EDA aka Exploratory Data Analysis is a statistical approach to analyzing data sets. It has gained significance due to its role in the detection of mistakes while analyzing experimental data, as well as in checking the validity of any assumptions that were made while gathering data, and in the selection of the suitable models. Statistical tools are employed in order to understand the characteristics of data sets.
'It is a capital mistake to theorize before one has data.' - Sherlock Holmes (Arthur Conan Doyle)
How it Works
First of all, the data is collected into rectangular arrays. Every row in the array represents a particular experimental subject, and every column signifies an outcome variable or identifier. With exploratory data analysis, certain data is given more significance over others, and so that sort of data is used and others are hidden in order to aid effective decision-making.

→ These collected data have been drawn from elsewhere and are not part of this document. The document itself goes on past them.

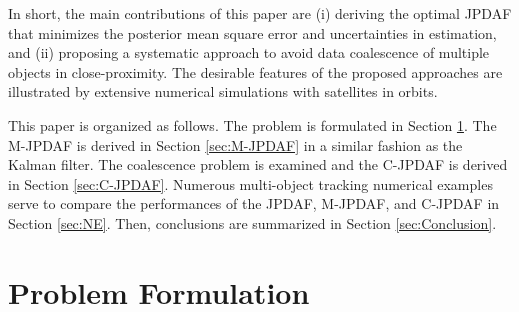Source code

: In short, the main contributions of this paper are (i) deriving the optimal JPDAF that minimizes the posterior mean square error and uncertainties in estimation, and (ii) proposing a systematic approach to avoid data coalescence of multiple objects in close-proximity. The desirable features of the proposed approaches are illustrated by extensive numerical simulations with satellites in orbits.

This paper is organized as follows.
The problem is formulated in Section \ref{sec:PF}.
The M-JPDAF is derived in Section \ref{sec:M-JPDAF} in a similar fashion as the Kalman filter.
The coalescence problem is examined and the C-JPDAF is derived in Section \ref{sec:C-JPDAF}.
Numerous multi-object tracking numerical examples serve to compare the performances of the JPDAF, M-JPDAF, and C-JPDAF in Section \ref{sec:NE}.
Then, conclusions are summarized in Section \ref{sec:Conclusion}.




\section{Problem Formulation}
\label{sec:PF}
%
%

%

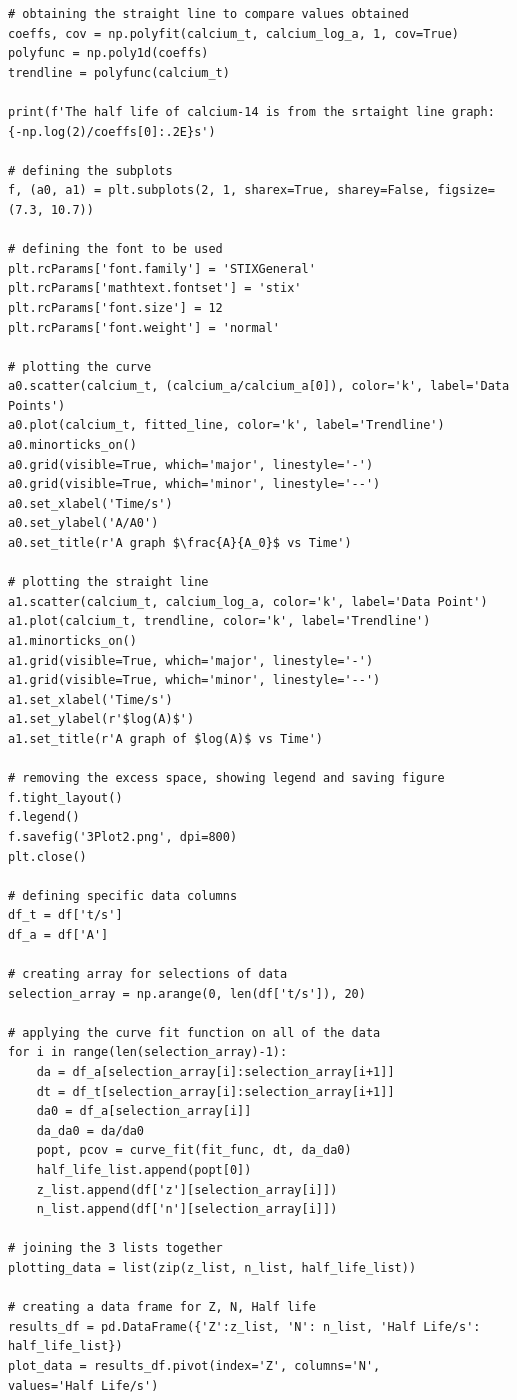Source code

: \documentclass[12pt, a4paper]{article}
\begin{document}
\begin{verbatim}
# obtaining the straight line to compare values obtained
coeffs, cov = np.polyfit(calcium_t, calcium_log_a, 1, cov=True)
polyfunc = np.poly1d(coeffs)
trendline = polyfunc(calcium_t)

print(f'The half life of calcium-14 is from the srtaight line graph: {-np.log(2)/coeffs[0]:.2E}s')

# defining the subplots
f, (a0, a1) = plt.subplots(2, 1, sharex=True, sharey=False, figsize=(7.3, 10.7))

# defining the font to be used
plt.rcParams['font.family'] = 'STIXGeneral'
plt.rcParams['mathtext.fontset'] = 'stix'
plt.rcParams['font.size'] = 12
plt.rcParams['font.weight'] = 'normal'

# plotting the curve
a0.scatter(calcium_t, (calcium_a/calcium_a[0]), color='k', label='Data Points')
a0.plot(calcium_t, fitted_line, color='k', label='Trendline')
a0.minorticks_on()
a0.grid(visible=True, which='major', linestyle='-')
a0.grid(visible=True, which='minor', linestyle='--')
a0.set_xlabel('Time/s')
a0.set_ylabel('A/A0')
a0.set_title(r'A graph $\frac{A}{A_0}$ vs Time')

# plotting the straight line
a1.scatter(calcium_t, calcium_log_a, color='k', label='Data Point')
a1.plot(calcium_t, trendline, color='k', label='Trendline')
a1.minorticks_on()
a1.grid(visible=True, which='major', linestyle='-')
a1.grid(visible=True, which='minor', linestyle='--')
a1.set_xlabel('Time/s')
a1.set_ylabel(r'$log(A)$')
a1.set_title(r'A graph of $log(A)$ vs Time')

# removing the excess space, showing legend and saving figure
f.tight_layout()
f.legend()
f.savefig('3Plot2.png', dpi=800)
plt.close()

# defining specific data columns
df_t = df['t/s']
df_a = df['A']

# creating array for selections of data
selection_array = np.arange(0, len(df['t/s']), 20)

# applying the curve fit function on all of the data
for i in range(len(selection_array)-1):
    da = df_a[selection_array[i]:selection_array[i+1]]
    dt = df_t[selection_array[i]:selection_array[i+1]]
    da0 = df_a[selection_array[i]]
    da_da0 = da/da0
    popt, pcov = curve_fit(fit_func, dt, da_da0)
    half_life_list.append(popt[0])
    z_list.append(df['z'][selection_array[i]])
    n_list.append(df['n'][selection_array[i]])

# joining the 3 lists together
plotting_data = list(zip(z_list, n_list, half_life_list))

# creating a data frame for Z, N, Half life
results_df = pd.DataFrame({'Z':z_list, 'N': n_list, 'Half Life/s': half_life_list})
plot_data = results_df.pivot(index='Z', columns='N',
values='Half Life/s')


\end{verbatim}
\end{document}
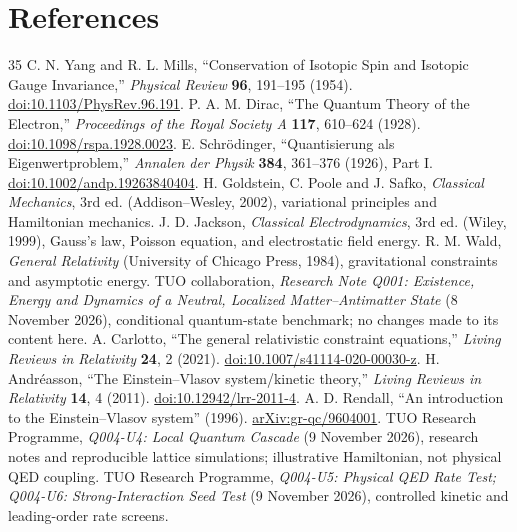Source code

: \documentclass[11pt,a4paper]{article}
\theoremstyle{tmon}
\theoremstyle{definition}
\begin{document}
\section*{References}
\begin{thebibliography}{35}
C. N. Yang and R. L. Mills, ``Conservation of Isotopic Spin and Isotopic Gauge Invariance,'' \emph{Physical Review} \textbf{96}, 191--195 (1954). \href{https://doi.org/10.1103/PhysRev.96.191}{doi:10.1103/PhysRev.96.191}.
P. A. M. Dirac, ``The Quantum Theory of the Electron,'' \emph{Proceedings of the Royal Society A} \textbf{117}, 610--624 (1928). \href{https://doi.org/10.1098/rspa.1928.0023}{doi:10.1098/rspa.1928.0023}.
E. Schr\"odinger, ``Quantisierung als Eigenwertproblem,'' \emph{Annalen der Physik} \textbf{384}, 361--376 (1926), Part I. \href{https://doi.org/10.1002/andp.19263840404}{doi:10.1002/andp.19263840404}.
H. Goldstein, C. Poole and J. Safko, \emph{Classical Mechanics}, 3rd ed. (Addison--Wesley, 2002), variational principles and Hamiltonian mechanics.
J. D. Jackson, \emph{Classical Electrodynamics}, 3rd ed. (Wiley, 1999), Gauss's law, Poisson equation, and electrostatic field energy.
R. M. Wald, \emph{General Relativity} (University of Chicago Press, 1984), gravitational constraints and asymptotic energy.
TUO collaboration, \emph{Research Note Q001: Existence, Energy and Dynamics of a Neutral, Localized Matter--Antimatter State} (8 November 2026), conditional quantum-state benchmark; no changes made to its content here.
A. Carlotto, ``The general relativistic constraint equations,'' \emph{Living Reviews in Relativity} \textbf{24}, 2 (2021). \href{https://doi.org/10.1007/s41114-020-00030-z}{doi:10.1007/s41114-020-00030-z}.
H. Andr\'easson, ``The Einstein--Vlasov system/kinetic theory,'' \emph{Living Reviews in Relativity} \textbf{14}, 4 (2011). \href{https://doi.org/10.12942/lrr-2011-4}{doi:10.12942/lrr-2011-4}.
A. D. Rendall, ``An introduction to the Einstein--Vlasov system'' (1996). \href{https://arxiv.org/abs/gr-qc/9604001}{arXiv:gr-qc/9604001}.
TUO Research Programme, \emph{Q004-U4: Local Quantum Cascade} (9 November 2026), research notes and reproducible lattice simulations; illustrative Hamiltonian, not physical QED coupling.
TUO Research Programme, \emph{Q004-U5: Physical QED Rate Test; Q004-U6: Strong-Interaction Seed Test} (9 November 2026), controlled kinetic and leading-order rate screens.

\end{thebibliography}
\end{document}
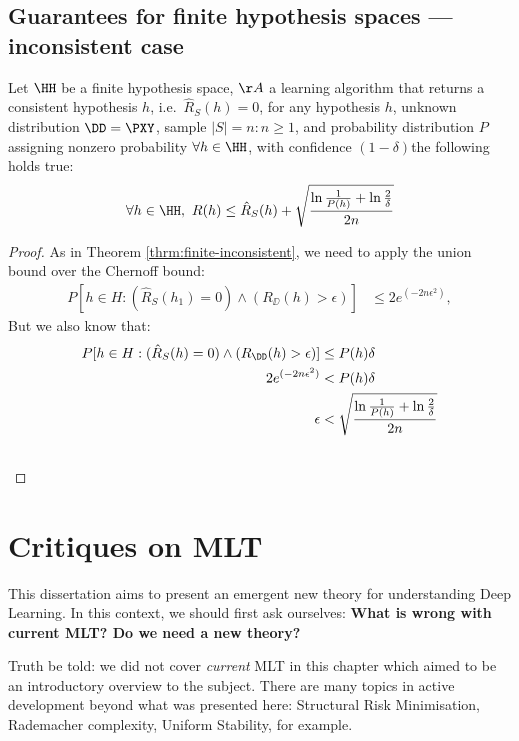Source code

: \subsection{Guarantees for finite hypothesis spaces --- inconsistent case}
\begin{theorem} Let \(\HH\) be a finite hypothesis space, \(\AA\) a learning algorithm that returns a consistent hypothesis \(h\), i.e.\ \(\hat{R}_{S}(h)=0\), for any hypothesis $h$, unknown distribution \(\DD=\PXY\),  sample \(|S|=n: n \geq 1\), and probability distribution $P$ assigning nonzero probability $\forall h \in \HH$, with confidence $(1-\delta)$the following holds true:\\
	\begin{align}
		\forall h \in \HH,~R(h)\leq\hat{R}_{S}(h) + \sqrt{\frac{\ln{\frac{1}{P(h)}}+ \ln{\frac{2}{\delta}}}{2n}}
	\end{align}
\end{theorem}
\begin{proof}
	As in Theorem \ref{thrm:finite-inconsistent}, we need to apply the union bound over the Chernoff bound:
	\begin{align}
		P[h \in H: (\hat{R}_{S}(h_1)=0) \land (R_{\DD}(h)>\epsilon)] &\leq 2e^{(-2n\epsilon^2)},
	\end{align}
	But we also know that:
	\begin{align}
		P[h \in H: (\hat{R}_{S}(h)=0) \land (R_{\DD}(h)>\epsilon)] &\leq P(h)\delta \\
		2e^{(-2n\epsilon^2)} &< P(h) \delta\\
		\epsilon &< \sqrt{\frac{\ln{\frac{1}{P(h)}}+ \ln{\frac{2}{\delta}}}{2n}}\\
		\nonumber \qedhere
	\end{align}
\end{proof}

\section{Critiques on MLT}
This dissertation aims to present an emergent new theory for understanding Deep Learning. In this context, we should first ask ourselves:  \textbf{What is wrong with current \ac{MLT}? Do we need a new theory?}

Truth be told: we did not cover \emph{current} \ac{MLT} in this chapter which aimed to be an introductory overview to the subject. There are many topics in active development beyond what was presented here: Structural Risk Minimisation, Rademacher complexity, Uniform Stability, for example.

There are two major classifications of Exploratory Data Analysis
- Non-graphical and graphical
Graphical methods involve representing and summarizing data in chart, graph or diagram form. Non-graphical methods involve the data being calculated using statistical methods in non-pictorial form.

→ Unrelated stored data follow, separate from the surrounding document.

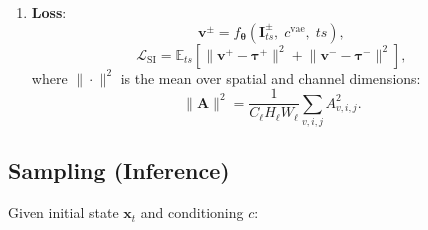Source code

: \documentclass[11pt]{article}
\begin{document}
\begin{enumerate}
  \item \textbf{Loss}:
        \begin{equation}
          \mathbf{v}^{\pm}
          = f_{\bm{\theta}}\!\left(\mathbf{I}_{ts}^{\pm},\;c^{\mathrm{vae}},\;ts\right),
        \end{equation}
        \begin{equation}
          \boxed{
          \mathcal{L}_{\mathrm{SI}}
          = \mathbb{E}_{ts}\!\left[
              \bigl\|\mathbf{v}^+ - \bm{\tau}^+\bigr\|^2
            + \bigl\|\mathbf{v}^- - \bm{\tau}^-\bigr\|^2
            \right]},
        \end{equation}
        where $\|\cdot\|^2$ is the mean over spatial and channel dimensions:
        \begin{equation}
          \|\mathbf{A}\|^2
          = \frac{1}{C_\ell H_\ell W_\ell}
            \sum_{v,i,j} A_{v,i,j}^2.
        \end{equation}
\end{enumerate}

\subsection{Sampling (Inference)}

Given initial state $\mathbf{x}_t$ and conditioning $c$:
\end{document}
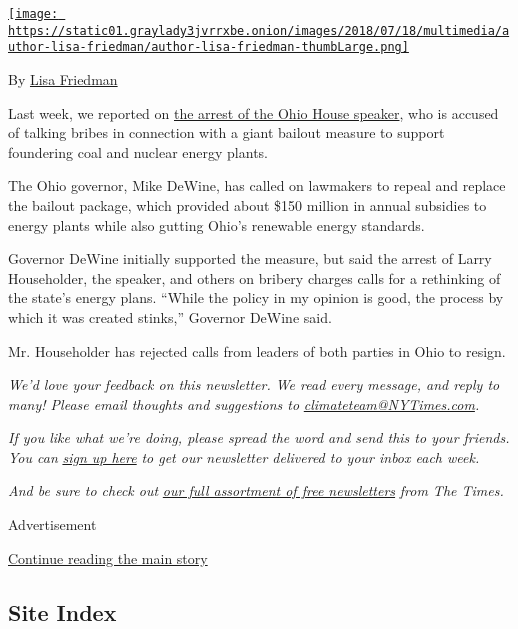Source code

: \href{https://www.nytimes3xbfgragh.onion/by/lisa-friedman}{\texttt{[image: https://static01.graylady3jvrrxbe.onion/images/2018/07/18/multimedia/author-lisa-friedman/author-lisa-friedman-thumbLarge.png]}}

By \href{https://www.nytimes3xbfgragh.onion/by/lisa-friedman}{Lisa
Friedman}

Last week, we reported on
\href{https://www.nytimes3xbfgragh.onion/2020/07/22/climate/nyt-climate-newsletter-premature-babies.html}{the
arrest of the Ohio House speaker}, who is accused of talking bribes in
connection with a giant bailout measure to support foundering coal and
nuclear energy plants.

The Ohio governor, Mike DeWine, has called on lawmakers to repeal and
replace the bailout package, which provided about \$150 million in
annual subsidies to energy plants while also gutting Ohio's renewable
energy standards.

Governor DeWine initially supported the measure, but said the arrest of
Larry Householder, the speaker, and others on bribery charges calls for
a rethinking of the state's energy plans. ``While the policy in my
opinion is good, the process by which it was created stinks,'' Governor
DeWine said.

Mr. Householder has rejected calls from leaders of both parties in Ohio
to resign.

\emph{We'd love your feedback on this newsletter. We read every message,
and reply to many! Please email thoughts and suggestions to}
\href{mailto:climateteam@NYTimes.com?subject=Newsletter\%20Feedback}{\emph{climateteam@NYTimes.com}}\emph{.}

\emph{If you like what we're doing, please spread the word and send this
to your friends. You can}
\href{https://www.nytimes3xbfgragh.onion/newsletters/climate-change}{\emph{sign
up here}} \emph{to get our newsletter delivered to your inbox each
week.}

\emph{And be sure to check out}
\href{https://www.nytimes3xbfgragh.onion/newsletters}{\emph{our full
assortment of free newsletters}} \emph{from The Times.}

Advertisement

\protect\hyperlink{after-bottom}{Continue reading the main story}

\hypertarget{site-index}{%
\subsection{Site Index}\label{site-index}}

- Univariate and multivariate
As the name suggests, the univariate method only makes use of a single variable at a time. Multivariate methods, on the other hand, consider more than one variable concurrently.
This means there are four types of exploratory data analysis:
- Univariate non-graphical method
- Multivariate non-graphical method
- Univariate graphical method
- Multivariate graphical method
Students of exploratory data analysis will become used to the use of techniques like the histogram, box plot, run chart, multivariate chart, scatter plot and pareto chart when working on the graphical methods, as well as with techniques like the tri-mean, ordination and median polish when studying the non-graphical methods.
The Importance of EDA
EDA provides a great many exploratory techniques, which the data scientist can use to explore their data with. Even once you’ve completely understood the data set, it is to your advantage to use alternative techniques in order to make the data even more refined. Exploratory data analysis, therefore, allows you to reach a point of confidence in your data that allows for the formation of a machine learning algorithm.
Additionally, it can refine your choice of feature variables that will later be utilized for machine learning. This is important because after you have completely understood the data set and familiarized yourself with its characteristics, you may see that the features you originally selected are not totally suitable for your purposes. Thus you may decide to change these, and add other features in order to create a more comprehensive picture of the data. EDA should thus provide you with a firm set of features to use with statistical learning.
EDA thus has a profound importance in the realm of data science and especially machine learning. It is important to use EDA to its fullest extent in order to generate accurate models on the right data, and to create the right kinds of variables in data preparation. It allows you to utilize your resources efficiently by keeping your data free of outliers and unbiased.